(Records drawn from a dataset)
=== Begin Enclosure ===
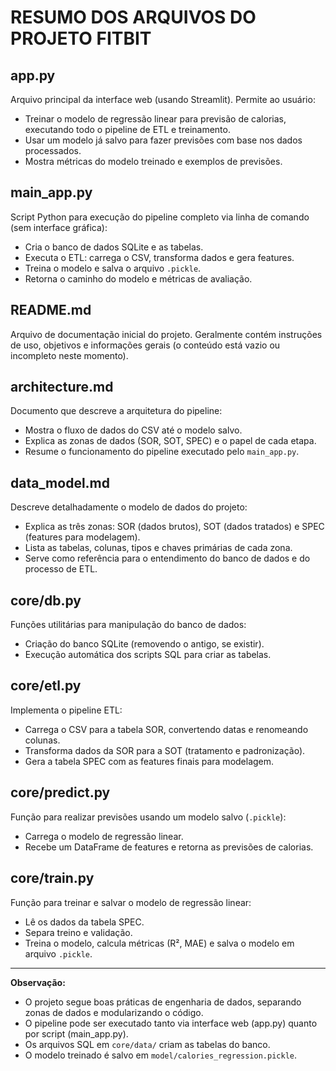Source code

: # RESUMO DOS ARQUIVOS DO PROJETO FITBIT

## app.py
Arquivo principal da interface web (usando Streamlit). Permite ao usuário:
- Treinar o modelo de regressão linear para previsão de calorias, executando todo o pipeline de ETL e treinamento.
- Usar um modelo já salvo para fazer previsões com base nos dados processados.
- Mostra métricas do modelo treinado e exemplos de previsões.

## main_app.py
Script Python para execução do pipeline completo via linha de comando (sem interface gráfica):
- Cria o banco de dados SQLite e as tabelas.
- Executa o ETL: carrega o CSV, transforma dados e gera features.
- Treina o modelo e salva o arquivo `.pickle`.
- Retorna o caminho do modelo e métricas de avaliação.

## README.md
Arquivo de documentação inicial do projeto. Geralmente contém instruções de uso, objetivos e informações gerais (o conteúdo está vazio ou incompleto neste momento).

## architecture.md
Documento que descreve a arquitetura do pipeline:
- Mostra o fluxo de dados do CSV até o modelo salvo.
- Explica as zonas de dados (SOR, SOT, SPEC) e o papel de cada etapa.
- Resume o funcionamento do pipeline executado pelo `main_app.py`.

## data_model.md
Descreve detalhadamente o modelo de dados do projeto:
- Explica as três zonas: SOR (dados brutos), SOT (dados tratados) e SPEC (features para modelagem).
- Lista as tabelas, colunas, tipos e chaves primárias de cada zona.
- Serve como referência para o entendimento do banco de dados e do processo de ETL.

## core/db.py
Funções utilitárias para manipulação do banco de dados:
- Criação do banco SQLite (removendo o antigo, se existir).
- Execução automática dos scripts SQL para criar as tabelas.

## core/etl.py
Implementa o pipeline ETL:
- Carrega o CSV para a tabela SOR, convertendo datas e renomeando colunas.
- Transforma dados da SOR para a SOT (tratamento e padronização).
- Gera a tabela SPEC com as features finais para modelagem.

## core/predict.py
Função para realizar previsões usando um modelo salvo (`.pickle`):
- Carrega o modelo de regressão linear.
- Recebe um DataFrame de features e retorna as previsões de calorias.

## core/train.py
Função para treinar e salvar o modelo de regressão linear:
- Lê os dados da tabela SPEC.
- Separa treino e validação.
- Treina o modelo, calcula métricas (R², MAE) e salva o modelo em arquivo `.pickle`.

---

**Observação:**
- O projeto segue boas práticas de engenharia de dados, separando zonas de dados e modularizando o código.
- O pipeline pode ser executado tanto via interface web (app.py) quanto por script (main_app.py).
- Os arquivos SQL em `core/data/` criam as tabelas do banco.
- O modelo treinado é salvo em `model/calories_regression.pickle`.
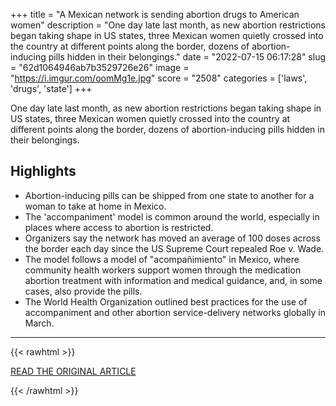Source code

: +++
title = "A Mexican network is sending abortion drugs to American women"
description = "One day late last month, as new abortion restrictions began taking shape in US states, three Mexican women quietly crossed into the country at different points along the border, dozens of abortion-inducing pills hidden in their belongings."
date = "2022-07-15 06:17:28"
slug = "62d1064946ab7b3529726e26"
image = "https://i.imgur.com/oomMg1e.jpg"
score = "2508"
categories = ['laws', 'drugs', 'state']
+++

One day late last month, as new abortion restrictions began taking shape in US states, three Mexican women quietly crossed into the country at different points along the border, dozens of abortion-inducing pills hidden in their belongings.

## Highlights

- Abortion-inducing pills can be shipped from one state to another for a woman to take at home in Mexico.
- The 'accompaniment' model is common around the world, especially in places where access to abortion is restricted.
- Organizers say the network has moved an average of 100 doses across the border each day since the US Supreme Court repealed Roe v. Wade.
- The model follows a model of "acompañimiento" in Mexico, where community health workers support women through the medication abortion treatment with information and medical guidance, and, in some cases, also provide the pills.
- The World Health Organization outlined best practices for the use of accompaniment and other abortion service-delivery networks globally in March.

---

{{< rawhtml >}}
  <p class="article-category">
    <a target="_blank" href="https://edition.cnn.com/2022/07/13/americas/mexican-network-abortion-drugs-usa-intl/index.html">READ THE ORIGINAL ARTICLE</a>
  </p>
{{< /rawhtml >}}
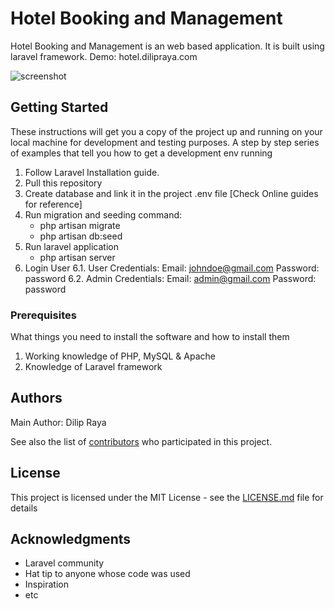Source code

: # Hotel Booking and Management
Hotel Booking and Management is an web based application. It is built using laravel framework.
Demo: hotel.dilipraya.com

![screenshot](https://raw.githubusercontent.com/dilipraya/hotel/webpage_screenshot.png)

## Getting Started

These instructions will get you a copy of the project up and running on your local machine for development and testing purposes.
A step by step series of examples that tell you how to get a development env running
1. Follow Laravel Installation guide.
2. Pull this repository
3. Create database and link it in the project .env file [Check Online guides for reference]
4. Run migration and seeding command:
	- php artisan migrate
	- php artisan db:seed
5. Run laravel application
	- php artisan server
6. Login User
	6.1. User Credentials: 
		Email: johndoe@gmail.com
		Password: password
	6.2. Admin Credentials:
		Email: admin@gmail.com
		Password: password

### Prerequisites

What things you need to install the software and how to install them

1. Working knowledge of PHP, MySQL & Apache
2. Knowledge of Laravel framework

## Authors

Main Author: Dilip Raya

See also the list of [contributors](https://github.com/your/dilipraya/hotel/contributors) who participated in this project.

## License

This project is licensed under the MIT License - see the [LICENSE.md](LICENSE.md) file for details

## Acknowledgments

* Laravel community
* Hat tip to anyone whose code was used
* Inspiration
* etc

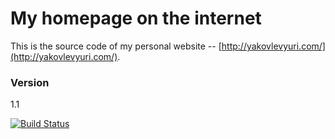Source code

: My homepage on the internet
======================

This is the source code of my personal website -- [http://yakovlevyuri.com/](http://yakovlevyuri.com/).

### Version
1.1

[![Build Status](https://travis-ci.org/yakovlevyuri/yakovlevyuri.com.svg?branch=master)](https://travis-ci.org/yakovlevyuri/yakovlevyuri.com)
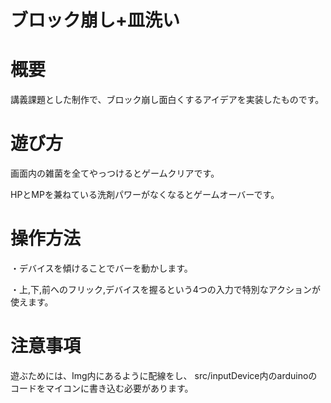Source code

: # ブロック崩し+皿洗い

# 概要
講義課題とした制作で、ブロック崩し面白くするアイデアを実装したものです。

# 遊び方
画面内の雑菌を全てやっつけるとゲームクリアです。

HPとMPを兼ねている洗剤パワーがなくなるとゲームオーバーです。

# 操作方法
・デバイスを傾けることでバーを動かします。

・上,下,前へのフリック,デバイスを握るという4つの入力で特別なアクションが使えます。


# 注意事項
遊ぶためには、Img内にあるように配線をし、
src/inputDevice内のarduinoのコードをマイコンに書き込む必要があります。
=== End Enclosure ===
> Problem details: Nothing but the lines above from the one that has "- Os arquivos" down to the one that has "THE ORIGINAL ARTICLE</a>" belongs in the answer, copied exactly, without pictures.

> Output for this task:
- Os arquivos SQL em `core/data/` criam as tabelas do banco.
- O modelo treinado é salvo em `model/calories_regression.pickle`.
Source code

: +++
title = "A Mexican network is sending abortion drugs to American women"
description = "One day late last month, as new abortion restrictions began taking shape in US states, three Mexican women quietly crossed into the country at different points along the border, dozens of abortion-inducing pills hidden in their belongings."
date = "2022-07-15 06:17:28"
slug = "62d1064946ab7b3529726e26"
image = "https://i.imgur.com/oomMg1e.jpg"
score = "2508"
categories = ['laws', 'drugs', 'state']
+++

One day late last month, as new abortion restrictions began taking shape in US states, three Mexican women quietly crossed into the country at different points along the border, dozens of abortion-inducing pills hidden in their belongings.

## Highlights

- Abortion-inducing pills can be shipped from one state to another for a woman to take at home in Mexico.
- The 'accompaniment' model is common around the world, especially in places where access to abortion is restricted.
- Organizers say the network has moved an average of 100 doses across the border each day since the US Supreme Court repealed Roe v. Wade.
- The model follows a model of "acompañimiento" in Mexico, where community health workers support women through the medication abortion treatment with information and medical guidance, and, in some cases, also provide the pills.
- The World Health Organization outlined best practices for the use of accompaniment and other abortion service-delivery networks globally in March.

---

{{< rawhtml >}}
  <p class="article-category">
    <a target="_blank" href="https://edition.cnn.com/2022/07/13/americas/mexican-network-abortion-drugs-usa-intl/index.html">READ THE ORIGINAL ARTICLE</a>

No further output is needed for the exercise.